Dataset entries
•••••
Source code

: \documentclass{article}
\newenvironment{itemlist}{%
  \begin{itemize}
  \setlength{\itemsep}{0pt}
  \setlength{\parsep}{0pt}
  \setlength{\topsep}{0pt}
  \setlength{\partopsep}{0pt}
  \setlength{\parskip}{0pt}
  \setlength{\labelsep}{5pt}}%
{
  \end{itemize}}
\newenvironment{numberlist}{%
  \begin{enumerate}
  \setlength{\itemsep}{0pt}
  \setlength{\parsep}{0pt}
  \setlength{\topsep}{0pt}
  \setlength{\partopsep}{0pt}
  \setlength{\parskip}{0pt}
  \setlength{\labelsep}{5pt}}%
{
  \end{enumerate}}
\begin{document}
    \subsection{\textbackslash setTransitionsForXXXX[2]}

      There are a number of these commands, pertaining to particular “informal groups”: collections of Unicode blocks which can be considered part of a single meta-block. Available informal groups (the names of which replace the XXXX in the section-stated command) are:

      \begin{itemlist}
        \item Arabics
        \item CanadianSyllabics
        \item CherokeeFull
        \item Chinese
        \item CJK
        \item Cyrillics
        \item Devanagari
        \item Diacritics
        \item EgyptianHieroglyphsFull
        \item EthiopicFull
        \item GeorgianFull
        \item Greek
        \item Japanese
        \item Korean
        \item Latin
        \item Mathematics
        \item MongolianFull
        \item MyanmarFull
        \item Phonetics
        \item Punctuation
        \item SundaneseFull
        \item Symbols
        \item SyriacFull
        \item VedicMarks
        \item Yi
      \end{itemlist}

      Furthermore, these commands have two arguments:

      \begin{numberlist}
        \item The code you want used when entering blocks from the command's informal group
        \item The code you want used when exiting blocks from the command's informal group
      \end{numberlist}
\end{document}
•••••
**TASK TO CARRY OUT:** Look through the entries and return every line where "want" appears.

**FINISHED EXERCISE:**
        \item The code you want used when entering blocks from the command's informal group
        \item The code you want used when exiting blocks from the command's informal group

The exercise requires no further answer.